И ослабевшим, вдруг заикающимся голосом пленный стал рассказывать - он как будто лежал уже, разбившись, на дне пропасти. Но затем речь его убыстрилась, в ней зазвучали просящие ноты, и он опять все порывался вскочить, а его растопыренные пальцы вжимались в колени.

- Он говорит, что он немецкий патриот… И еще поясняет про честь солдата. Говорит, что он любит свой фатерлянд… Но он не имеет желания, чтобы в этой войне победил Гитлер… - едва поспевал со своим переводом подполковник. - Я был, говорит он, три дня в отпуске, дома. Я хоронил свою несчастную мать, я видел своего отца. У меня есть один уважаемый отец, он доктор философии, профессор… он читал лекции по истории немецкой философии. Но теперь он уже не читает лекций…

И далее выяснилось, что отцу Франца Зингфогеля грозило сейчас нечто худшее, чем увольнение из университета, и что только чиновные связи его родного брата, члена нацистской партии, спасали его покамест от концлагеря: дело в том, что профессор Зингфогель в студенческие годы состоял в Союзе Спартака. Мать Франца была родом из Словакии, и ее славянское происхождение стало, по словам Франца, причиной ее смерти - она умерла после вызова в гестапо… Отец, провожая сына, возвращающегося в армию, ничего не потребовал от него, он только сказал, что победа Германии в этой войне означала бы гибель всех человеческих надежд. "Дух Фауста смертельно болен и уже издает зловоние, - перевел несколько неуверенно подполковник запомнившиеся Францу слова его отца. - В фашистской Германии мы видим закат европейской культуры".

- Хорошо поясняет, научно обоснованно, - добавил подполковник от себя.

Все же, лишь вернувшись на фронт, в полк, летчик принял окончательное решение; здесь от адъютанта командира корпуса, товарища школьных лет, он узнал, что и сам он взят под наблюдение секретной службой - из фатерлянда пришло о нем специальное указание. И при первой же представившейся возможности он предпочел не дожидаться неминуемого развития событий.

- Он просит русское командование не называть нигде его имени, - перевел подполковник. - Он имеет желание, чтобы в полку считали, что Франц Зингфогель погиб, как погибают пилоты, - в небе, что его самолет был сбит снарядом. Он имеет страх за своего отца.

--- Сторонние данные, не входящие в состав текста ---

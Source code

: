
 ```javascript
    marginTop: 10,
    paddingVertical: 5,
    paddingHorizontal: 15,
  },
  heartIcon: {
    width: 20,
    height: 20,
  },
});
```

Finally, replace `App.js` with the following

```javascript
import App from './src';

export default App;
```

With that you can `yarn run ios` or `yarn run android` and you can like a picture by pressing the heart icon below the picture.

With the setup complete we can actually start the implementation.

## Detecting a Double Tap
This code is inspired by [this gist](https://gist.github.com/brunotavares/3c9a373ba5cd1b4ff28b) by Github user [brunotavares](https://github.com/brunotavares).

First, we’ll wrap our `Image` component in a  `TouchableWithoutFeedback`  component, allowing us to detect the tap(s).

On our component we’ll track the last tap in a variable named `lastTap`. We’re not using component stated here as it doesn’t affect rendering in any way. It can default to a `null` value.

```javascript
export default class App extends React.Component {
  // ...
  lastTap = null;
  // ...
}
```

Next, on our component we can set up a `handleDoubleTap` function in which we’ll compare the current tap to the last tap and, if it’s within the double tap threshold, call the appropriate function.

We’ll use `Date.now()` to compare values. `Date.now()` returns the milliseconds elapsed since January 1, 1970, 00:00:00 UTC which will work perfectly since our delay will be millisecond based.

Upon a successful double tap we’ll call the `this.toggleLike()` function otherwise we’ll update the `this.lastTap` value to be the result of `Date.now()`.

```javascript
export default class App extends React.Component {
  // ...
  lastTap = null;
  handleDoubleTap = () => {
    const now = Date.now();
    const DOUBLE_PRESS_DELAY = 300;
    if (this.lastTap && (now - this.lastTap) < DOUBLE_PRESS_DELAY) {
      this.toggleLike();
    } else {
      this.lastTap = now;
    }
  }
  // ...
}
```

У пленного пересохло в горле, он давился, кадык скользил под кожей, как поршень, но глоток все не удавался ему. Подполковник взял со стола для заседаний графин с водой, налил в стакан и подал.

- Попей вот… Молодец, Франц, - похвалил он немца. - Орел, а не певчая птичка…

Зингфогель, не отрываясь, выпил весь стакан. Потом достал из кармана штанов вместе с раздавленной пачкой сигарет грязный, влажный комок носового платка, отер лоб, оставив на нем табачные крошки, и длинно вздохнул.

…Все теперь было кончено - он, Франц Зингфогель, больше не воевал, он сделал свое дело, как задумал: перелетел через фронт, сдался русским и выдал им, вчерашним врагам, важную военную тайну. Его отец будет доволен им, когда узнает о его бегстве - но узнает ли?.. И его мать - если только есть та, другая, лучшая жизнь - с любовью смотрит сейчас на него с небес, он отомстил за нее. Но в эти первые минуты Зингфогеля охватила тоска - тоска одиночества, он почувствовал себя, как после бури, выброшенным на незнакомый берег, где он был один среди чужих. А все, с кем до этого дня он жил общей жизнью: учился, служил, ел, летал, пил водку, мечтал, ругал втихомолку старших офицеров, радовался письмам из дома, поминал павших, - все его однополчане, - больше чем братья? - все остались на покинутом им родном берегу, куда он никогда уже не сможет вернуться. В их понимании он заслуживал теперь только веревки на шею, пуля в лоб была бы для него милосердием! И он ничего уже не мог им объяснить, да они, пожалуй, не поняли бы его, просто не стали б слушать…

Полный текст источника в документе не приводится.